Figlio dell’aristocrazia britannica (il padre fu più volte ministro, prima sotto re Giorgio I, poi sotto il figlio Giorgio II), Horace Walpole legò indissolubilmente il suo nome alla villa di Strawberry Hill sulle rive del Tamigi che divenne una delle dimore più note e celebri di tutta l’Inghilterra. Simbolo di quel neo-gotico che, come un’ondata misteriosa e irresistibile, travolse in quegli anni la Gran Bretagna. Un impegno che assorbì Walpole per quasi quarant’anni. Un lavoro costante che trasformò la villa in una sorta di castello dove un caminetto venne addirittura plasmato sulla tomba dell’Arcivescovo di Canterbury, mentre il paravento (l’ingegno e la fantasia dello scrittore non conoscevano a quanto pare davvero limiti) nacque su disegno nientemeno che del celebre coro di Rouen.

Matthew Gregory Lewis (1775- 1818)

Non vi è dubbio che Il monaco di Matthew Gregory Lewis, uno dei primi romanzi della letteratura gotica, abbia il diritto di fregiarsi con quel tocco di ineffabile spudoratezza ancora così tipicamente settecentesche (siamo dopotutto sul finire del Secolo dei lumi) del titolo di succès de scandale.

Le vicende del pio Ambrosio che, nel volgersi rapido di soli e lune, rivela inaspettatamente tutta la sua natura violenta e predace (dallo stupro al patto con il diavolo in persona, dall’omicidio all’incesto) fece gran scalpore. Così tanto rumore e sdegno che lo scrittore Matthew Gregory Lewis dovette prontamente rimettere mano al suo romanzo, tagliando e ricucendo, ammorbidendo e smussando là dove ahimè il dente dell’opinione pubblica doleva e contava (ciliegina sulla torta, fu da più parti anche accusato di plagio).

Nato in una famiglia abbiente e indirizzato dal padre alla carriera diplomatica, Matthew Gregory Lewis viaggiò a lungo. Imparò lingue, affinò le armi per il grande palcoscenico della politica internazionale. Tanti sforzi furono, infatti, ripagati con un importante incarico presso l’ambasciata britannica dell’Aia.

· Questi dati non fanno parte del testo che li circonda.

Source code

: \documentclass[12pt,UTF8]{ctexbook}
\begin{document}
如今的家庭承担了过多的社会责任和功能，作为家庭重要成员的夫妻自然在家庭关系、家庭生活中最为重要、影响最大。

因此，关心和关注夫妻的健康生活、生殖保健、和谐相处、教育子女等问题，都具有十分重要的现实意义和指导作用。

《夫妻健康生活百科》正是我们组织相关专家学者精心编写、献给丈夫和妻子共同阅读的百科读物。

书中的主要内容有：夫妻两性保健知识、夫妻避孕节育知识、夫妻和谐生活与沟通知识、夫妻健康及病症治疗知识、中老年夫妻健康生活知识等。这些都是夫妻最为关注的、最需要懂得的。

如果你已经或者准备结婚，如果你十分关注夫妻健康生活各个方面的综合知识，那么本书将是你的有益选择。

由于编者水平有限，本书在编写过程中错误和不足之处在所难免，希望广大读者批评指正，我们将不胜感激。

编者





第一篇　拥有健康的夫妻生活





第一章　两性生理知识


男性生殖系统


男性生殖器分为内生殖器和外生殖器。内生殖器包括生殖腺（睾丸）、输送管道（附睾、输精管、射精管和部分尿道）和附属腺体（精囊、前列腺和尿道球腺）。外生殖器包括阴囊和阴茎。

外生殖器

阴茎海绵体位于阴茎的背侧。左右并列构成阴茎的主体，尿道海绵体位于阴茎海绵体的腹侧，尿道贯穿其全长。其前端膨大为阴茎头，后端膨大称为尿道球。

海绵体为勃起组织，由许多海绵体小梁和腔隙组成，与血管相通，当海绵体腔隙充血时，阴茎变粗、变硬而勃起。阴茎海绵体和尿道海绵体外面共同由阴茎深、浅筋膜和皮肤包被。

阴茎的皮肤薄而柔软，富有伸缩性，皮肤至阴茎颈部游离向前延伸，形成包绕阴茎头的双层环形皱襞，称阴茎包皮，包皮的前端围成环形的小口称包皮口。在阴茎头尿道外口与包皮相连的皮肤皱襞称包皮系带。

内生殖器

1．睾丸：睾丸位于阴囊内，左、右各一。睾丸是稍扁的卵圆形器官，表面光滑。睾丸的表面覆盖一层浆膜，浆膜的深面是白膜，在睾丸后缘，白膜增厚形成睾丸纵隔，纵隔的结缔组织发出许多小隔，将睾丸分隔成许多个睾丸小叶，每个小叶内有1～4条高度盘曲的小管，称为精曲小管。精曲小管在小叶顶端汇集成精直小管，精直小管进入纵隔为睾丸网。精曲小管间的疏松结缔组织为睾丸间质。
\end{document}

Tuttavia la morte del padre lo trasformò in un uomo immensamente ricco, finalmente in grado di dedicarsi alla letteratura, al teatro, ai viaggi transatlantici. Fu proprio durante una di queste perigliose traversate che dalla Giamaica lo riportava a casa che Lewis colpito dalla febbre gialla morì a soli quarantadue anni. Il suo corpo, come tradizione voleva quando si era troppo lontani dalla terraferma, venne gettato nelle acque del mare. L’Oceano atlantico divenne, così, con un coup de théâtre irresistibilmente gotico, la sua ultima, romantica dimora.